The production technologies, raw materials, the length of transportation routes can make the difference between the materials according to their sustainability and eco-friendly character. There are many studies reflecting the quantity of energy embodied in construction materials, but in few cases the architects or engineers are aware of these studies. The embodied energy represents the amount of energy necessary to extract the raw material, the transportation to the factory, the energy consumed by that industry and the transportation to construction site (sometimes the chain is longer considering the transport to warehouses, markets, or other commercial buildings). This data can fluctuate from region to region, considering the industrial, energetic and transportation strategies and models, but general conclusions can be drawn.

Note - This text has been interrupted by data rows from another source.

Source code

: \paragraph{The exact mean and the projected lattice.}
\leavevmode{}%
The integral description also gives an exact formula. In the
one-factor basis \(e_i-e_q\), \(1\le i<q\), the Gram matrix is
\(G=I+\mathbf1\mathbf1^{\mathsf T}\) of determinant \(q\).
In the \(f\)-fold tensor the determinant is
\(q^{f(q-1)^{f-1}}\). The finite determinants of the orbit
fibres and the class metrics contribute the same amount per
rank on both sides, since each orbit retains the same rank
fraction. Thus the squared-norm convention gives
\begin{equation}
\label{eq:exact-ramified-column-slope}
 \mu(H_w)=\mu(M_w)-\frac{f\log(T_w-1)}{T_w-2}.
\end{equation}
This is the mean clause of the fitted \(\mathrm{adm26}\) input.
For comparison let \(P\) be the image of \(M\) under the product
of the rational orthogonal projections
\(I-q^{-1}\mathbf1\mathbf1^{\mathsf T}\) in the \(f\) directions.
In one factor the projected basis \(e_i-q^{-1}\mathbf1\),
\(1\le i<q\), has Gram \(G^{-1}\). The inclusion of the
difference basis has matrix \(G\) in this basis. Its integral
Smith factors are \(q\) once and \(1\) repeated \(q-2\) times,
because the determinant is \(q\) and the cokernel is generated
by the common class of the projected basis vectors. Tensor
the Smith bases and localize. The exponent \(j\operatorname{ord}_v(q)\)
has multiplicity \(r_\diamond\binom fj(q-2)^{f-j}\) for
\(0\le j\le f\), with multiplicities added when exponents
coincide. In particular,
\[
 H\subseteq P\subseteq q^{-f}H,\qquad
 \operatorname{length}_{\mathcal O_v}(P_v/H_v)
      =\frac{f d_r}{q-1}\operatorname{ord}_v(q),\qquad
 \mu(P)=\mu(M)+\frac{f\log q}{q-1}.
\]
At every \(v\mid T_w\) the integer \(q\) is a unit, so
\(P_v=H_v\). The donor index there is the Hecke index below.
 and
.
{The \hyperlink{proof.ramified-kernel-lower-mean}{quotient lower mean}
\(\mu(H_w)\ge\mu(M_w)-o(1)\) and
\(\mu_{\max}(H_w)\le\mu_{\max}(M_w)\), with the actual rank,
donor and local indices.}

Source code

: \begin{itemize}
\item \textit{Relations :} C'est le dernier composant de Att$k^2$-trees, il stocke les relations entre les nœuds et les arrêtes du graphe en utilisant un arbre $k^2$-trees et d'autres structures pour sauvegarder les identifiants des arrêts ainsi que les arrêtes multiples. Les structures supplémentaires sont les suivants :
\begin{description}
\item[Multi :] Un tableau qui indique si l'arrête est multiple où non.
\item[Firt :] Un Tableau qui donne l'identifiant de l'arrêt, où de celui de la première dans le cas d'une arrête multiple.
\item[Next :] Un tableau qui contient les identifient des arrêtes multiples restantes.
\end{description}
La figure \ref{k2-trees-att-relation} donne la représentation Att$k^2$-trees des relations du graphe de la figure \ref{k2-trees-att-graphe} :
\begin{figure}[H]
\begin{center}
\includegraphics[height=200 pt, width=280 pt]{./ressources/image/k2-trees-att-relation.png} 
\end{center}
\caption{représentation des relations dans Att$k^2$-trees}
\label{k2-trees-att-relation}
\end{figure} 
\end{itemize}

An exact study involves data from manufacturer, knowledge of manufacturing and raw material extraction processes, the transportation routes and the means of transportation. The use of materials obtained from renewable sources, produced in energy efficient industries, short transportation routes, are path to obtain low embodied values. Recycled materials have good performance in all these chapters so thermal insulation like cellulosic insolation have good performance.


Material density

[kg/cubic m]

Material embodied energy [MJ/Kg]

Material embodied energy [kWh/Kg]

Total embodied energy per cubic m

Cellulosic insulation
AAC (Autoclaved Aerated Concrete)
Mineral wool
Steel for construction
This table shows the quantity of embodied energy in some important and very used construction materials. As we’ve argued before, the thermal insulations obtained from recycled materials, embodies the least energy (cellulosic thermal insulation), and classic thermal insulation materials like EPS (expanded polystyrene) and mineral wool embodies larger quantities of energy caused by the energetic process of manufacturing. Another important aspect is that the mineral wool has better thermal qualities and less than half the embodied energy of EPS, widely used thanks to its low price (embodied energy per cubic meter).  In this table we have shown also the embodied energy of steel and wood, not only for comparison with insolation materials, these representing options when constructing light structures.

To easily compare the performance of insolating materials according the embodied energy, the next chart will show the amount of energy embodied in materials necessary to raise thermal resistance (R-value, in sqm.K/W) with one unit considering an area of one square meter of opaque envelope, without the influence of thermal bridges. Again the recycled materials perform better, and the use of massive masonry to raise thermal resistance is not energy efficient(in this case AAC who has over 130 kWh/sqm, but also can be applied to clay blocks or other types of masonry). Of course this conclusion doesn’t apply when the purpose of masonry is structural or to raise the thermal mass of building.

Passive Houses, and nZEBs (nearly zero energy buildings), need an intensive study of insulating materials, caused by their high efficiency.

These buildings have thicker insulations, so the impact of an poor performing insulation material can be higher than in case of classic buildings. A classic efficient building, with a good, but not state of the art insulation, can have between 2 and 5 kWh/sqm.year of embodied energy. This means that for an energy consumption of 70-80 kWh/sqm.year, the influence is less than 5%, so we could say acceptable considering that the user’s habits could lead to a greater error.  In case of PH or nZEB, the problems start to appear when choosing a system like EIFS (exterior insolation finishing system), ICF (insulated concrete formwork) or other systems based on high embodied energy quantity materials (EPS is one of the worst case scenarios). For low U-value, under 0.15 W/sqm.K (a thermal resistance over 6.7 sqm.K/W), and an yearly energy consumption with heating of 10 kWh/sqm, a thermal insulation made from extruded polystyrene can have 14.75 kWh/sqm.year embodied energy (accepting a variation of 30%, and a 30 year lifetime period of insulating system), this means a raise of 150% of energy consumed by this building. Other types of insulations with similar properties perform better, the mineral wool can have only 60% influence, and cellulose can be negligible. This analysis has considered an optimal insulation without thermal bridges, and the other materials used in insulation system were also neglected.


35 cm
30 cm


30 cm


Embodied energy per sqm (considering a 200 sqm building)


The impact of embodied energy considering a 30 years period representing the building insulation lifetime


The purpose of this study is to underline the importance of a careful energy study, including at least the embodied energy of thermal insulation materials (a study for the entire building could be also useful, including structural materials or even finishes), because neglecting these features while raising the efficiency with low costs, there is a risk to transfer the energy consumption from the building itself to the industry manufacturing insulation materials. This is a risk concerning all efficient buildings (PHs, nZEBs, NZEBs, etc.), and the people involved in design and construction must be aware of this. The highly efficient buildings will be mandatory in less than a decade from now on according to European Union Directive 2010/31/EU, and the transfer of energy from building consumption to embodied energy isn’t a logical and sustainable solution.             

arch. Razvan ENESCU

In this study, the quantity of embodied energy was obtained from a study regarding the energy consumption of construction materials industry, made by University of Bath, from UK. The data used refers only to quantities of energy embodied in materials, the study regarding thermal properties, energy efficiency, etc. is made exclusively by the author of this article. In this study we can consider that the pattern of British industry, raw material sources and transportation paths can apply to any EU state, considering a variation of 40%.